Exercise: Find the line that contains "The gap is plausibly". Then set down that line and all the lines after it, to the end of the records, exactly and with nothing added.

Dataset records:
- Opening Delimiter -

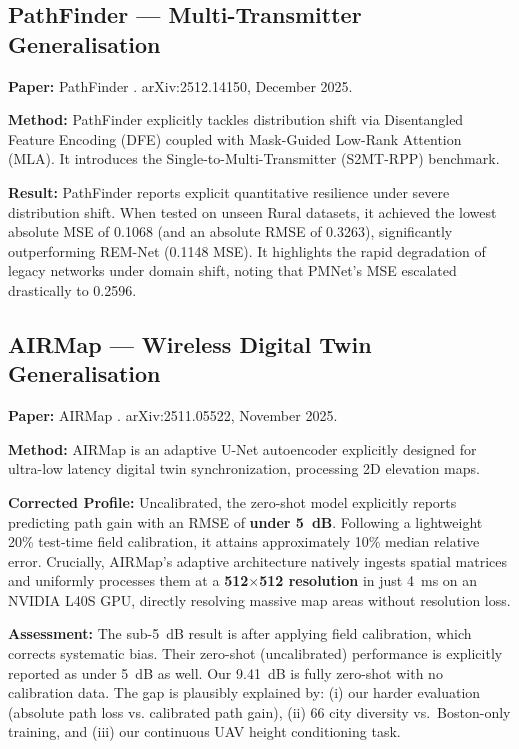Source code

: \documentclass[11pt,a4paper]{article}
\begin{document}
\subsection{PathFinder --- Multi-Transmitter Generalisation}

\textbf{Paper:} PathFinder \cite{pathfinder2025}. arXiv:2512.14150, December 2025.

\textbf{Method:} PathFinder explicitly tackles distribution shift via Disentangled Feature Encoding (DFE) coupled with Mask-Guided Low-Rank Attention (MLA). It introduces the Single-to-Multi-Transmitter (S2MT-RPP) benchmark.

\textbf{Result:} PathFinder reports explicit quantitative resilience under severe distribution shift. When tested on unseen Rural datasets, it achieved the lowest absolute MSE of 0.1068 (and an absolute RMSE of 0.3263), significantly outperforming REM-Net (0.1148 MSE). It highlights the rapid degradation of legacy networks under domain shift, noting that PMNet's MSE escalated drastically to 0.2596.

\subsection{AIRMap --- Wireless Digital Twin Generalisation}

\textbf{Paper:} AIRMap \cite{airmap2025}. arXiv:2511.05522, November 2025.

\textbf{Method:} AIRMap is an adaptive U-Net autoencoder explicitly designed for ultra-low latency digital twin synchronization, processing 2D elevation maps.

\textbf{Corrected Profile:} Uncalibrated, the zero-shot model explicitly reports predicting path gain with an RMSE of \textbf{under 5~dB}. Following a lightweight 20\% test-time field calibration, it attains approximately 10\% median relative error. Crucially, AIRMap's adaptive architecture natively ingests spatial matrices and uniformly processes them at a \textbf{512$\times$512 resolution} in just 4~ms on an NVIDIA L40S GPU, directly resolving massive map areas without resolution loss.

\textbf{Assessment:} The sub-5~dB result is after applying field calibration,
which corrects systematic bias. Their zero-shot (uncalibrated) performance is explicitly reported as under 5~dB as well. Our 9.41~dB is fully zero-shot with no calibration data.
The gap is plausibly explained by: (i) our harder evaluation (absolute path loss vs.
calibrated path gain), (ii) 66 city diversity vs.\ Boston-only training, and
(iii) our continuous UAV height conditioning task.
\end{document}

- Closing Delimiter -

Expected output:
The gap is plausibly explained by: (i) our harder evaluation (absolute path loss vs.
calibrated path gain), (ii) 66 city diversity vs.\ Boston-only training, and
(iii) our continuous UAV height conditioning task.
\end{document}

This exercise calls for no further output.